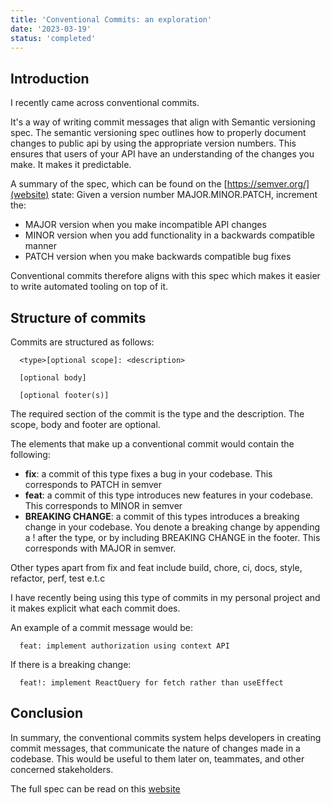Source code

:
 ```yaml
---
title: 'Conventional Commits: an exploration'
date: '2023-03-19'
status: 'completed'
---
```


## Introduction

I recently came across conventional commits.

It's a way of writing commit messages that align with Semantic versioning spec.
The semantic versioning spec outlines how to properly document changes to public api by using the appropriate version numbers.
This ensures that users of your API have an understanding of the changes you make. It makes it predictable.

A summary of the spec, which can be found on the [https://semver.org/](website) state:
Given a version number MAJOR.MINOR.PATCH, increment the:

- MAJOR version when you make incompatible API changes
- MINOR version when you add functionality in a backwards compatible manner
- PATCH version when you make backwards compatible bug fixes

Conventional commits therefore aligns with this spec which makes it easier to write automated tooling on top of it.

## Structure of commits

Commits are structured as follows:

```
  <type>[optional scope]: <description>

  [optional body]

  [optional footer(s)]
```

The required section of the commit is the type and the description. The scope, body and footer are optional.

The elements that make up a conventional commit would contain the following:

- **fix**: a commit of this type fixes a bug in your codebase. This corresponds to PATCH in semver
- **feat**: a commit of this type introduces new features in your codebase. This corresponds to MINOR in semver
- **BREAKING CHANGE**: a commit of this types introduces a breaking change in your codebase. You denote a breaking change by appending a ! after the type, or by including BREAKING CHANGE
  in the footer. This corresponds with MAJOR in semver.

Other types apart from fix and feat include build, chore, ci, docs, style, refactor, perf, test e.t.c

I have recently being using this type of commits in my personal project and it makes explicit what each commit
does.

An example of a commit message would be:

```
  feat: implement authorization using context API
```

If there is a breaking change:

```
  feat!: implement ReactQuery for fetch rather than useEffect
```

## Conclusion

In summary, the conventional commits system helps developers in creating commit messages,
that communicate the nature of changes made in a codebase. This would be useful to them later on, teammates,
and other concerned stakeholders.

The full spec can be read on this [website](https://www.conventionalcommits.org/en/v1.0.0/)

==

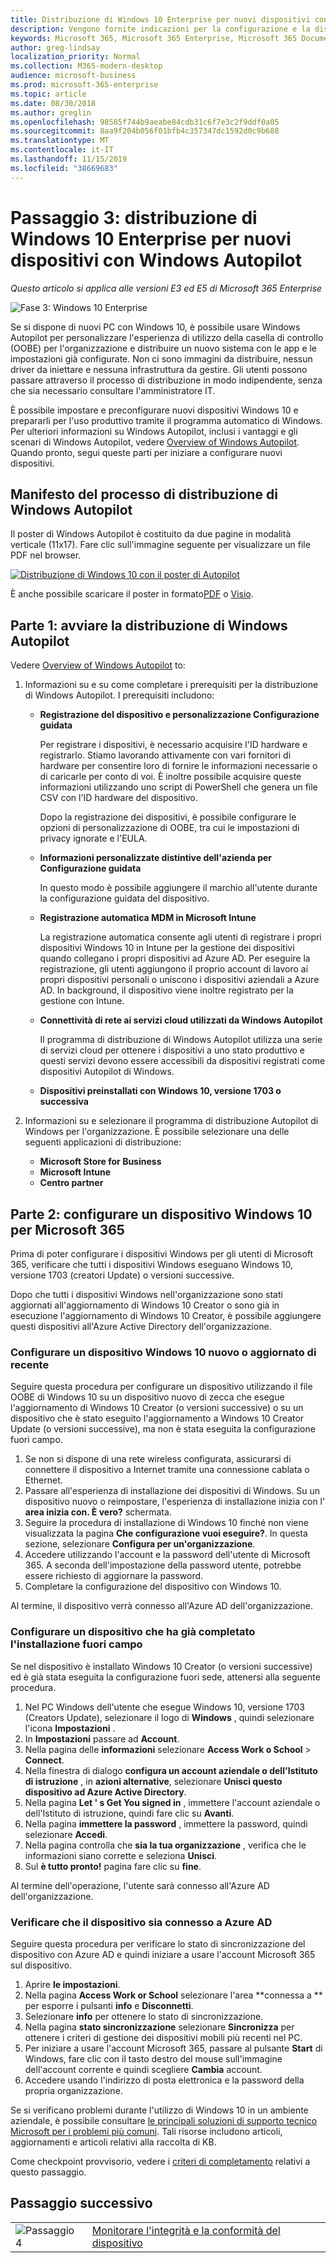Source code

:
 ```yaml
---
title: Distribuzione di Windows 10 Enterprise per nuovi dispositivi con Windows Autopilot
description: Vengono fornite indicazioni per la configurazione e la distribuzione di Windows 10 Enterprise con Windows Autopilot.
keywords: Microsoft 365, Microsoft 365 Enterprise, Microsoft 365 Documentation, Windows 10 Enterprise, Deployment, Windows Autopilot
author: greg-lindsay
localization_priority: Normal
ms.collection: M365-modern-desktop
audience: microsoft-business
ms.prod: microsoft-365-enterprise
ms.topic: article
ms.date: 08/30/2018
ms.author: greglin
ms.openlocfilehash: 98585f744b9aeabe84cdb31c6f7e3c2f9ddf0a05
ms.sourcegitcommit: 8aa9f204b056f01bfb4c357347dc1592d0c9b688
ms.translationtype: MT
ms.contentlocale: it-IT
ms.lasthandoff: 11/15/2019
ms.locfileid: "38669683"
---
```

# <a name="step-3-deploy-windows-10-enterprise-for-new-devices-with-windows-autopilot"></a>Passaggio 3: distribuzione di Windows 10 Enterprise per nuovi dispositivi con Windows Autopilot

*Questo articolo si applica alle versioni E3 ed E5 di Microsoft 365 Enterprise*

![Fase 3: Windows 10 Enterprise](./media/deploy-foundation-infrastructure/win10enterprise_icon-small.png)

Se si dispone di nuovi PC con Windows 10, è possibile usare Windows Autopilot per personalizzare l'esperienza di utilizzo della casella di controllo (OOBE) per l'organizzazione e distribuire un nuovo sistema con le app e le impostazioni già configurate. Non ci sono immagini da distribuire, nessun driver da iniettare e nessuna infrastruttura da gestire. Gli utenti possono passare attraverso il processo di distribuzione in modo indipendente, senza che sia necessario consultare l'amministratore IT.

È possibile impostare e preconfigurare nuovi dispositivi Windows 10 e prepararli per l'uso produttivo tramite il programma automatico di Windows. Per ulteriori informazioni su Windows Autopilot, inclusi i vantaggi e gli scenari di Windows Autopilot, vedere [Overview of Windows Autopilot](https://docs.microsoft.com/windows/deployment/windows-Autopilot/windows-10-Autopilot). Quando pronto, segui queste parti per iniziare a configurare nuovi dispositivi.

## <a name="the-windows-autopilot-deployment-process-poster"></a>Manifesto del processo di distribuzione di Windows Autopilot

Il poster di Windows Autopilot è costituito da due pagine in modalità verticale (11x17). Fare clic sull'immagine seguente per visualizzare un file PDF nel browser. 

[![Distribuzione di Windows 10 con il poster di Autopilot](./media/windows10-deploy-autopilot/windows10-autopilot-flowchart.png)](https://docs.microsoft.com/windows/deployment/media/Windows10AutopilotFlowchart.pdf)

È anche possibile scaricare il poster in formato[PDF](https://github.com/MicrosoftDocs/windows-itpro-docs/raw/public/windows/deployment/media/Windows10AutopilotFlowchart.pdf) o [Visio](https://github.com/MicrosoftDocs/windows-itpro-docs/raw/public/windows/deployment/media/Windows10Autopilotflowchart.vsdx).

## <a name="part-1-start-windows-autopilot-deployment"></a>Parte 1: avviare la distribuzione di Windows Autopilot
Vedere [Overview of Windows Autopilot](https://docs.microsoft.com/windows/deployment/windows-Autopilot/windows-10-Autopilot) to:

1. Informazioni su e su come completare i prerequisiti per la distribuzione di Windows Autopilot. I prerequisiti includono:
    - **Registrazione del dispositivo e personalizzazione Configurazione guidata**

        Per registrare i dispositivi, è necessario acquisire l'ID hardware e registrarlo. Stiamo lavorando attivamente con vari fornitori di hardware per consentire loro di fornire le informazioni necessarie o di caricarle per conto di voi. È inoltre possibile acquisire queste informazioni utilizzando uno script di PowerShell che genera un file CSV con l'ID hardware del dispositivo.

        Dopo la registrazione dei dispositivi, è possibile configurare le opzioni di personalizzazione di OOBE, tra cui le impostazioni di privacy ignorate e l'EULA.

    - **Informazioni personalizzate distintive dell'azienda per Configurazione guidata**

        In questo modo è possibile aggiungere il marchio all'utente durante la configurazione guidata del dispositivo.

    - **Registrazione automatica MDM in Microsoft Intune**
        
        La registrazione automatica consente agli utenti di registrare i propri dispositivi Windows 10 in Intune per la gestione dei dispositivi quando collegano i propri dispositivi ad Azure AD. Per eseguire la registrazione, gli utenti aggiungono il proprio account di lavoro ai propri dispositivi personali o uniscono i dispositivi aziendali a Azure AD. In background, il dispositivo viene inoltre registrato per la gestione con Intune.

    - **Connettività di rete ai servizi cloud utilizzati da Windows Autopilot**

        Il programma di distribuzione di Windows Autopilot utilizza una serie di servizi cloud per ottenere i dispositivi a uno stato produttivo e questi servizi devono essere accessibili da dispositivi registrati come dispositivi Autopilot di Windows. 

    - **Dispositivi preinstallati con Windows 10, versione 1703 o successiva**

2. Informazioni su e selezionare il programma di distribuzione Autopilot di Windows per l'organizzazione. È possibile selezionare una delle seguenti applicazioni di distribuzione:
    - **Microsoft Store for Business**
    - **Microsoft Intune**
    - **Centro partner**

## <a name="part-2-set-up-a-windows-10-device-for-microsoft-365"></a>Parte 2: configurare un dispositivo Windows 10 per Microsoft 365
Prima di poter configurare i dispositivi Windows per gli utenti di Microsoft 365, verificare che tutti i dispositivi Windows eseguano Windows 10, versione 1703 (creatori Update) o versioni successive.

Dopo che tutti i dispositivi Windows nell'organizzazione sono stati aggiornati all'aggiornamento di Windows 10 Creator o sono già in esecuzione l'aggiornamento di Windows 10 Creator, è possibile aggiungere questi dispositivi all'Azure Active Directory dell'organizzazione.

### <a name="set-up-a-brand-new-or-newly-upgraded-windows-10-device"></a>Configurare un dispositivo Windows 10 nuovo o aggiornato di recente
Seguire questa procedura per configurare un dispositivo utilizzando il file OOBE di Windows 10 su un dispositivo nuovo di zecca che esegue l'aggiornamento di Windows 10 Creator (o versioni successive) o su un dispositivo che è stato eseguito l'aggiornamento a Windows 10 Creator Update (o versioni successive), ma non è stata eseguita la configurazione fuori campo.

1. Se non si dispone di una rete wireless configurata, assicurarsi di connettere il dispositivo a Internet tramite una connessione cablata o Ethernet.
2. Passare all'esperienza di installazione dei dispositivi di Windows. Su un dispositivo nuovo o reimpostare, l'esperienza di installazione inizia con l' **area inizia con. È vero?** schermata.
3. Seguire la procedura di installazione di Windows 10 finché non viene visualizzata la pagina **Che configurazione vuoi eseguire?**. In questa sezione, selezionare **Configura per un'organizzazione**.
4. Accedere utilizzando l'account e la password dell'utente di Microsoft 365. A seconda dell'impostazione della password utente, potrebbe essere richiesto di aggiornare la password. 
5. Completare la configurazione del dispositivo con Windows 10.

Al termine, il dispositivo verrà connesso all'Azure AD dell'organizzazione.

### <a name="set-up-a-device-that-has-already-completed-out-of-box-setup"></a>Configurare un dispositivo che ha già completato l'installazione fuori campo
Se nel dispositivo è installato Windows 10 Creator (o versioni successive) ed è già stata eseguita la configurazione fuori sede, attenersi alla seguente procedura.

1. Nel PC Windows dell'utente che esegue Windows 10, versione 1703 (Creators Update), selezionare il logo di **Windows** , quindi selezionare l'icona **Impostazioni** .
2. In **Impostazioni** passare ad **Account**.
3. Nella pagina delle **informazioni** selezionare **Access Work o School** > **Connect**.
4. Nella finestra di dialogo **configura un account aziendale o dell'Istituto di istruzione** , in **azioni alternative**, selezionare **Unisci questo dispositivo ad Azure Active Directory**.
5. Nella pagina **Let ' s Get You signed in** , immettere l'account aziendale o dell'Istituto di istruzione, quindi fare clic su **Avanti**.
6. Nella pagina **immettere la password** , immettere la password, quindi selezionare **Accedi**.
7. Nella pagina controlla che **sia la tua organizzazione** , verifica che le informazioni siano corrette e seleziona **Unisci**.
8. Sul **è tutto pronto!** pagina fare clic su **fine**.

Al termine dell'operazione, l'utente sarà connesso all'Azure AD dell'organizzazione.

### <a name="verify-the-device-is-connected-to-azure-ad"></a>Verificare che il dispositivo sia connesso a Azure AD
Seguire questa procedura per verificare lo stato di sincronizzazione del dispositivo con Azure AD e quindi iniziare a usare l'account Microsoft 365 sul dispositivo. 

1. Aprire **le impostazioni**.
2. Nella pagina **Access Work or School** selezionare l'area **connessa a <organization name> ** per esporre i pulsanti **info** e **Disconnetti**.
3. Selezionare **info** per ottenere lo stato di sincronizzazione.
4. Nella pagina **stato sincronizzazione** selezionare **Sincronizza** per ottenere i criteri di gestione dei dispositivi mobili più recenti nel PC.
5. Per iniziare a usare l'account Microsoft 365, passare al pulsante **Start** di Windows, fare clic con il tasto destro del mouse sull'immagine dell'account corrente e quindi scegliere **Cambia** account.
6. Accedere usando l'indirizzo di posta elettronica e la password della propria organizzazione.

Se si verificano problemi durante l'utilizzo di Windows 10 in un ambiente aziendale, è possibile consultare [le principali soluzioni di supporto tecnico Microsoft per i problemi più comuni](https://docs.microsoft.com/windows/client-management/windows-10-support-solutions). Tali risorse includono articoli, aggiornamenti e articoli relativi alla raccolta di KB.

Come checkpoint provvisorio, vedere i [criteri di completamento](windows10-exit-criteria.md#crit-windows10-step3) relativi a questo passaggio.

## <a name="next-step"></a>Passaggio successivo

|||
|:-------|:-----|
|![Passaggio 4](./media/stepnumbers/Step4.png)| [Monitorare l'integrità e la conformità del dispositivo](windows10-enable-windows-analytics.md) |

### Problem description
Wherever a line in the entries above holds "scope", copy that line.

### Response
  <type>[optional scope]: <description>
The required section of the commit is the type and the description. The scope, body and footer are optional.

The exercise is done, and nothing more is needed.